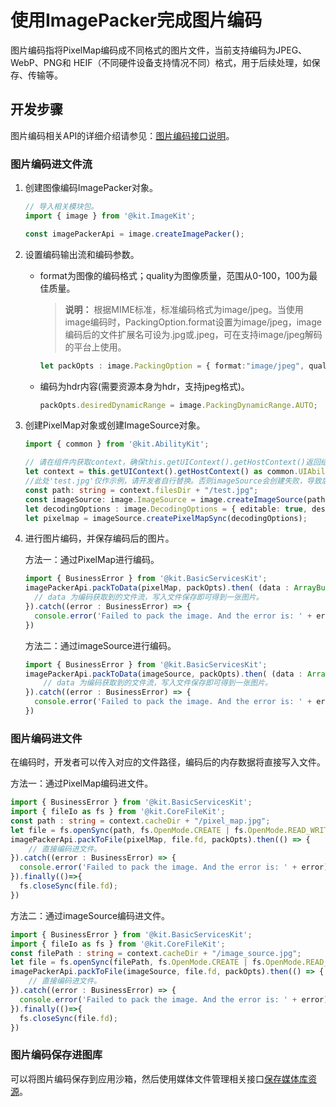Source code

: # 使用ImagePacker完成图片编码
<!--Kit: Image Kit-->
<!--Subsystem: Multimedia-->
<!--Owner: @aulight02-->
<!--SE: @liyang_bryan-->
<!--TSE: @xchaosioda-->

图片编码指将PixelMap编码成不同格式的图片文件，当前支持编码为JPEG、WebP、PNG和 HEIF（不同硬件设备支持情况不同）格式，用于后续处理，如保存、传输等。

## 开发步骤

图片编码相关API的详细介绍请参见：[图片编码接口说明](../../reference/apis-image-kit/arkts-apis-image-ImagePacker.md)。

### 图片编码进文件流

1. 创建图像编码ImagePacker对象。

   ```ts
   // 导入相关模块包。
   import { image } from '@kit.ImageKit';
   
   const imagePackerApi = image.createImagePacker();
   ```

2. 设置编码输出流和编码参数。

    - format为图像的编码格式；quality为图像质量，范围从0-100，100为最佳质量。

      > **说明：**
      > 根据MIME标准，标准编码格式为image/jpeg。当使用image编码时，PackingOption.format设置为image/jpeg，image编码后的文件扩展名可设为.jpg或.jpeg，可在支持image/jpeg解码的平台上使用。

      ```ts
      let packOpts : image.PackingOption = { format:"image/jpeg", quality:98 };
      ```

    - 编码为hdr内容(需要资源本身为hdr，支持jpeg格式)。
      ```ts
      packOpts.desiredDynamicRange = image.PackingDynamicRange.AUTO;
      ```

3. 创建PixelMap对象或创建ImageSource对象。
   ```ts
   import { common } from '@kit.AbilityKit';

   // 请在组件内获取context，确保this.getUIContext().getHostContext()返回结果为UIAbilityContext
   let context = this.getUIContext().getHostContext() as common.UIAbilityContext;
   //此处'test.jpg'仅作示例，请开发者自行替换。否则imageSource会创建失败，导致后续无法正常执行。
   const path: string = context.filesDir + "/test.jpg";
   const imageSource: image.ImageSource = image.createImageSource(path);
   let decodingOptions : image.DecodingOptions = { editable: true, desiredPixelFormat: image.PixelMapFormat.RGBA_8888 };
   let pixelmap = imageSource.createPixelMapSync(decodingOptions);
   ```

4. 进行图片编码，并保存编码后的图片。

   方法一：通过PixelMap进行编码。

   ```ts
   import { BusinessError } from '@kit.BasicServicesKit';
   imagePackerApi.packToData(pixelMap, packOpts).then( (data : ArrayBuffer) => {
     // data 为编码获取到的文件流，写入文件保存即可得到一张图片。
   }).catch((error : BusinessError) => { 
     console.error('Failed to pack the image. And the error is: ' + error); 
   })
   ```

   方法二：通过imageSource进行编码。

   ```ts
   import { BusinessError } from '@kit.BasicServicesKit';
   imagePackerApi.packToData(imageSource, packOpts).then( (data : ArrayBuffer) => {
       // data 为编码获取到的文件流，写入文件保存即可得到一张图片。
   }).catch((error : BusinessError) => { 
     console.error('Failed to pack the image. And the error is: ' + error); 
   })
   ```

### 图片编码进文件

在编码时，开发者可以传入对应的文件路径，编码后的内存数据将直接写入文件。

   方法一：通过PixelMap编码进文件。

   ```ts
   import { BusinessError } from '@kit.BasicServicesKit';
   import { fileIo as fs } from '@kit.CoreFileKit';
   const path : string = context.cacheDir + "/pixel_map.jpg";
   let file = fs.openSync(path, fs.OpenMode.CREATE | fs.OpenMode.READ_WRITE);
   imagePackerApi.packToFile(pixelMap, file.fd, packOpts).then(() => {
       // 直接编码进文件。
   }).catch((error : BusinessError) => { 
     console.error('Failed to pack the image. And the error is: ' + error); 
   }).finally(()=>{
     fs.closeSync(file.fd);
   })
   ```

   方法二：通过imageSource编码进文件。

   ```ts
   import { BusinessError } from '@kit.BasicServicesKit';
   import { fileIo as fs } from '@kit.CoreFileKit';
   const filePath : string = context.cacheDir + "/image_source.jpg";
   let file = fs.openSync(filePath, fs.OpenMode.CREATE | fs.OpenMode.READ_WRITE);
   imagePackerApi.packToFile(imageSource, file.fd, packOpts).then(() => {
       // 直接编码进文件。
   }).catch((error : BusinessError) => { 
     console.error('Failed to pack the image. And the error is: ' + error); 
   }).finally(()=>{
     fs.closeSync(file.fd);
   })
   ```

### 图片编码保存进图库

可以将图片编码保存到应用沙箱，然后使用媒体文件管理相关接口[保存媒体库资源](../medialibrary/photoAccessHelper-savebutton.md)。

<!--RP1-->
<!--RP1End-->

========

#### Exercise goal:
Take every line in the preceding listing that contains "filePath" and copy it.

#### Your solution:
   const filePath : string = context.cacheDir + "/image_source.jpg";
   let file = fs.openSync(filePath, fs.OpenMode.CREATE | fs.OpenMode.READ_WRITE);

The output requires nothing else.